===== RECORDS PROVIDED
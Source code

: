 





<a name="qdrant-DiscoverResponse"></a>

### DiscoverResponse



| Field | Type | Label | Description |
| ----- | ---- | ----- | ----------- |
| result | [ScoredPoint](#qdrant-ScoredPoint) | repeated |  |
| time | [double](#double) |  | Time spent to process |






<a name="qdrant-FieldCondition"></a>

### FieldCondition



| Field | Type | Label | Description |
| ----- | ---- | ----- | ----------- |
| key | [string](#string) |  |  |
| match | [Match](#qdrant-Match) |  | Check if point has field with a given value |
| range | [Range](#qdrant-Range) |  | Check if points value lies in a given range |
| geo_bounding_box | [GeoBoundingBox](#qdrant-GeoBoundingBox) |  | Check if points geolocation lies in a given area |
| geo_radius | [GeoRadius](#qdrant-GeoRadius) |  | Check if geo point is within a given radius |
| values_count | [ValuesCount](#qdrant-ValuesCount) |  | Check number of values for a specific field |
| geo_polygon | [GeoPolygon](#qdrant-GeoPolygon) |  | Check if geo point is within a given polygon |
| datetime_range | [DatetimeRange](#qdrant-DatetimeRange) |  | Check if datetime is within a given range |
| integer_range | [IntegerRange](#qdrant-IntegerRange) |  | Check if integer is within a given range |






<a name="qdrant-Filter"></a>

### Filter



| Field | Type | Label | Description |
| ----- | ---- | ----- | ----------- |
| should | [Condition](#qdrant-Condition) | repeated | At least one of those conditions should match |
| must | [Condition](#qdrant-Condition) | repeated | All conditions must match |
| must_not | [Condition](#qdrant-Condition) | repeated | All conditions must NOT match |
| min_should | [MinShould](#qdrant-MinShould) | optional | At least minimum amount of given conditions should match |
==========
===== RECORDS PROVIDED
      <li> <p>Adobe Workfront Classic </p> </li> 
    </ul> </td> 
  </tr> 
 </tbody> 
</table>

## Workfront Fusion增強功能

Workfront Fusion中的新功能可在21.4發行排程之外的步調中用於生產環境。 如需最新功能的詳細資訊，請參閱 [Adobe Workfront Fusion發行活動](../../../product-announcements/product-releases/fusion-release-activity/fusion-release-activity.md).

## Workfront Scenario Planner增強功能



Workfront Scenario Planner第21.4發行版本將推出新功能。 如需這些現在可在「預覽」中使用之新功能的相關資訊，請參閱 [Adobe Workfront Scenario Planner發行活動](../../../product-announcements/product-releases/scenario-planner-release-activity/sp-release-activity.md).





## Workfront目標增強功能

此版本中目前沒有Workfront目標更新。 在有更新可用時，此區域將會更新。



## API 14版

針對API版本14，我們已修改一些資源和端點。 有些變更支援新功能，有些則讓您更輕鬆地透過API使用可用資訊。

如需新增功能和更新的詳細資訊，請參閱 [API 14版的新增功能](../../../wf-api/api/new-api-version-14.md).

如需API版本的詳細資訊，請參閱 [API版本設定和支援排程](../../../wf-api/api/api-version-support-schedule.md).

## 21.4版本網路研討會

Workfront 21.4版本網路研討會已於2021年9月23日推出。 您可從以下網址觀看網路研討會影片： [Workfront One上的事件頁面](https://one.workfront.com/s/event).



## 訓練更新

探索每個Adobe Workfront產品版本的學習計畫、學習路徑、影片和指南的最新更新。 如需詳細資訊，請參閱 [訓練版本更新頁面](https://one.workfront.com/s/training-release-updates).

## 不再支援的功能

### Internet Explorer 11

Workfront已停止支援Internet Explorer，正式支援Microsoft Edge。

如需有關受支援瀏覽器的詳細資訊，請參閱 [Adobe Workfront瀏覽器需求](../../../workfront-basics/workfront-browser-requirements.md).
==========
===== RECORDS PROVIDED
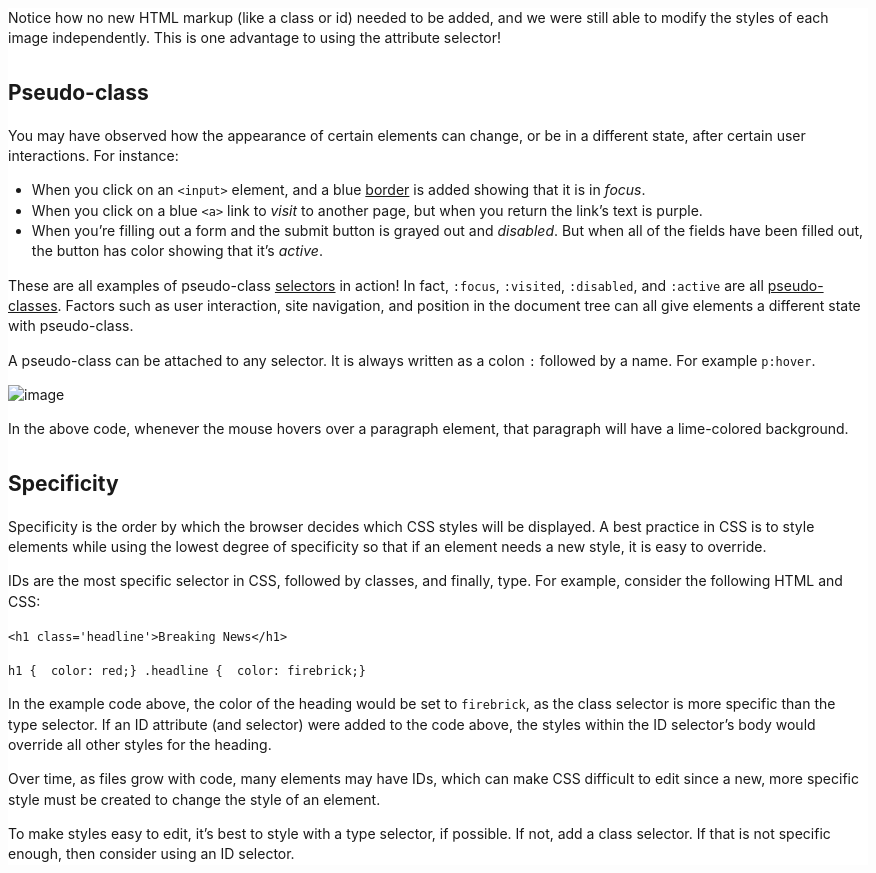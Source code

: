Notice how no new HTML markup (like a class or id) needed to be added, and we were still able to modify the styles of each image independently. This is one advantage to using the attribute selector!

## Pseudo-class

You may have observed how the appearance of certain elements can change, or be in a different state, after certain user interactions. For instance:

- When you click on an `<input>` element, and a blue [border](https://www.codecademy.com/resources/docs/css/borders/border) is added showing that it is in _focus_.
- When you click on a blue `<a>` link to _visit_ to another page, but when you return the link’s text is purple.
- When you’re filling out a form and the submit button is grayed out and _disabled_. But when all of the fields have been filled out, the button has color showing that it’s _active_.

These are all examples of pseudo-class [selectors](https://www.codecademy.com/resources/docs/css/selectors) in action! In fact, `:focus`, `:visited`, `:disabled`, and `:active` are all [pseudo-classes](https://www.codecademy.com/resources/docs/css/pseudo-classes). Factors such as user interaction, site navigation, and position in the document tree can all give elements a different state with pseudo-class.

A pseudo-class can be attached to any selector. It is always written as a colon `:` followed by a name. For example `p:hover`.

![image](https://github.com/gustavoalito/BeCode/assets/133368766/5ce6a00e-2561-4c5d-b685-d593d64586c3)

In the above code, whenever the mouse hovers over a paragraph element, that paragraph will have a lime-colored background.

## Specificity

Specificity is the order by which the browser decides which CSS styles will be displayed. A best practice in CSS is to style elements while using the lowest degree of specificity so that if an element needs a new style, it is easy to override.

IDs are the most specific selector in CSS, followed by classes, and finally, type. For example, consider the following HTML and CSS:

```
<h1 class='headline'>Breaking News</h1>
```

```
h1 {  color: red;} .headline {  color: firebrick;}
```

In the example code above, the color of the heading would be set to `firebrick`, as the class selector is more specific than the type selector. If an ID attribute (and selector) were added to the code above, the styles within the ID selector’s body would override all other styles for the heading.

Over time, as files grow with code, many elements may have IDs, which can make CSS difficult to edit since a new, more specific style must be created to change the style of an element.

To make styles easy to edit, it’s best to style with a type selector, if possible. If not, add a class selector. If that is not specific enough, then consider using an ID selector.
==========
## TASK STATEMENT
From the entries above, list each line with "that" in it.

## WORKED SOLUTION
- When you click on an `<input>` element, and a blue [border](https://www.codecademy.com/resources/docs/css/borders/border) is added showing that it is in _focus_.
- When you’re filling out a form and the submit button is grayed out and _disabled_. But when all of the fields have been filled out, the button has color showing that it’s _active_.
In the above code, whenever the mouse hovers over a paragraph element, that paragraph will have a lime-colored background.
Specificity is the order by which the browser decides which CSS styles will be displayed. A best practice in CSS is to style elements while using the lowest degree of specificity so that if an element needs a new style, it is easy to override.
To make styles easy to edit, it’s best to style with a type selector, if possible. If not, add a class selector. If that is not specific enough, then consider using an ID selector.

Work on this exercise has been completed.